------ Task material

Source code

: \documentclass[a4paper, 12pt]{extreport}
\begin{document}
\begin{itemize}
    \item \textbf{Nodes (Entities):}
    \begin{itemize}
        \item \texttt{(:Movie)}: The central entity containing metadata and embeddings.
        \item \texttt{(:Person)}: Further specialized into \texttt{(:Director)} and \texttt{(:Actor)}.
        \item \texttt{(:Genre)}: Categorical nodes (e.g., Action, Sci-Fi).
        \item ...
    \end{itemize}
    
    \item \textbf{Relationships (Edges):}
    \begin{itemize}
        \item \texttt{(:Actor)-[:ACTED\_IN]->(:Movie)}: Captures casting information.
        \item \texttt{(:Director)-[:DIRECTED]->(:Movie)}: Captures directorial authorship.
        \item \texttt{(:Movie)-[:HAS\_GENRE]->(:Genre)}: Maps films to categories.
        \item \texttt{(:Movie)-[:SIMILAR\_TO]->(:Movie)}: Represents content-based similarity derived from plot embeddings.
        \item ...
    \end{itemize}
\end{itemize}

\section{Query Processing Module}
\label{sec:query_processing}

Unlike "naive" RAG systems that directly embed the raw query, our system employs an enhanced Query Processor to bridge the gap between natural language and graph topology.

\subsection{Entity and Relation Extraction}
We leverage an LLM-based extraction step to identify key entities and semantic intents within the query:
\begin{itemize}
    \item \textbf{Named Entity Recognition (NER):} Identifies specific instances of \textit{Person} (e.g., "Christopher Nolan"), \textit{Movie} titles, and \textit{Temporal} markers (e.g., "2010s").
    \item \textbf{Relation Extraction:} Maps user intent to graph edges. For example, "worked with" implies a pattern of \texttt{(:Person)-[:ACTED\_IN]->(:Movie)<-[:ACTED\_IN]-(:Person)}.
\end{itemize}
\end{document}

------------

Reproduce the entries above in full by retyping them exactly.

→ **Problem solution**
Source code

: \documentclass[a4paper, 12pt]{extreport}
\begin{document}
\begin{itemize}
    \item \textbf{Nodes (Entities):}
    \begin{itemize}
        \item \texttt{(:Movie)}: The central entity containing metadata and embeddings.
        \item \texttt{(:Person)}: Further specialized into \texttt{(:Director)} and \texttt{(:Actor)}.
        \item \texttt{(:Genre)}: Categorical nodes (e.g., Action, Sci-Fi).
        \item ...
    \end{itemize}
    
    \item \textbf{Relationships (Edges):}
    \begin{itemize}
        \item \texttt{(:Actor)-[:ACTED\_IN]->(:Movie)}: Captures casting information.
        \item \texttt{(:Director)-[:DIRECTED]->(:Movie)}: Captures directorial authorship.
        \item \texttt{(:Movie)-[:HAS\_GENRE]->(:Genre)}: Maps films to categories.
        \item \texttt{(:Movie)-[:SIMILAR\_TO]->(:Movie)}: Represents content-based similarity derived from plot embeddings.
        \item ...
    \end{itemize}
\end{itemize}

\section{Query Processing Module}
\label{sec:query_processing}

Unlike "naive" RAG systems that directly embed the raw query, our system employs an enhanced Query Processor to bridge the gap between natural language and graph topology.

\subsection{Entity and Relation Extraction}
We leverage an LLM-based extraction step to identify key entities and semantic intents within the query:
\begin{itemize}
    \item \textbf{Named Entity Recognition (NER):} Identifies specific instances of \textit{Person} (e.g., "Christopher Nolan"), \textit{Movie} titles, and \textit{Temporal} markers (e.g., "2010s").
    \item \textbf{Relation Extraction:} Maps user intent to graph edges. For example, "worked with" implies a pattern of \texttt{(:Person)-[:ACTED\_IN]->(:Movie)<-[:ACTED\_IN]-(:Person)}.
\end{itemize}
\end{document}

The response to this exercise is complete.